▸ Directions:
What is needed here is every line of the records that includes "defect".

Source texts of formatted documents:
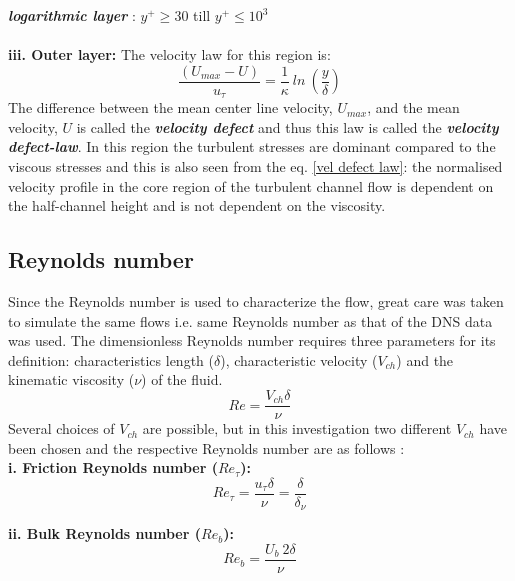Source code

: \emph{\textbf{logarithmic layer}} : $y^+ \geq  30$ till $y^+ \leq  10^3$ \\\\
%
\textbf{iii. Outer layer:} The velocity law for this region is:
\begin{equation}
	\label{vel defect law}
	\frac{\left(U_{max} - U\right)}{u_\tau} = \frac{1}{\kappa}\ ln\ \left(\frac{y}{\delta}\right)  
\end{equation}
The difference between the mean center line velocity, $U_{max}$, and the mean velocity, $U$ is called the \emph{\textbf{velocity defect}} and thus this law is called the \emph{\textbf{velocity defect-law}}. In this region the turbulent stresses are dominant compared to the viscous stresses and this is also seen from the eq. \ref{vel defect law}: the normalised velocity profile in the core region of the turbulent channel flow is dependent on the half-channel height and is not dependent on the viscosity. 

\subsection{Reynolds number}
Since the Reynolds number is used to characterize the flow, great care was taken to simulate the same flows i.e. same Reynolds number as that of the DNS data was used. The dimensionless Reynolds number requires three parameters for its definition: characteristics length ($\delta$), characteristic velocity ($V_{ch}$) and the kinematic viscosity ($\nu$) of the fluid. 
$$ Re = \frac{V_{ch}\delta}{\nu} $$
Several choices of $V_{ch}$ are possible, but in this investigation two different $V_{ch}$ have been chosen and the respective Reynolds number are as follows :\\

\textbf{i. Friction Reynolds number ($Re_\tau$):}\begin{equation}
	\label{friction Re}
	Re_\tau = \frac{u_\tau \delta}{\nu}  = \frac{\delta}{\delta_\nu}  
\end{equation}

\textbf{ii. Bulk Reynolds number ($Re_b$):}\begin{equation}
	\label{bulk Re}
	Re_b = \frac{U_b\ 2\delta}{\nu}
\end{equation}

▸ Solution for this exercise:
	\label{vel defect law}
The difference between the mean center line velocity, $U_{max}$, and the mean velocity, $U$ is called the \emph{\textbf{velocity defect}} and thus this law is called the \emph{\textbf{velocity defect-law}}. In this region the turbulent stresses are dominant compared to the viscous stresses and this is also seen from the eq. \ref{vel defect law}: the normalised velocity profile in the core region of the turbulent channel flow is dependent on the half-channel height and is not dependent on the viscosity. 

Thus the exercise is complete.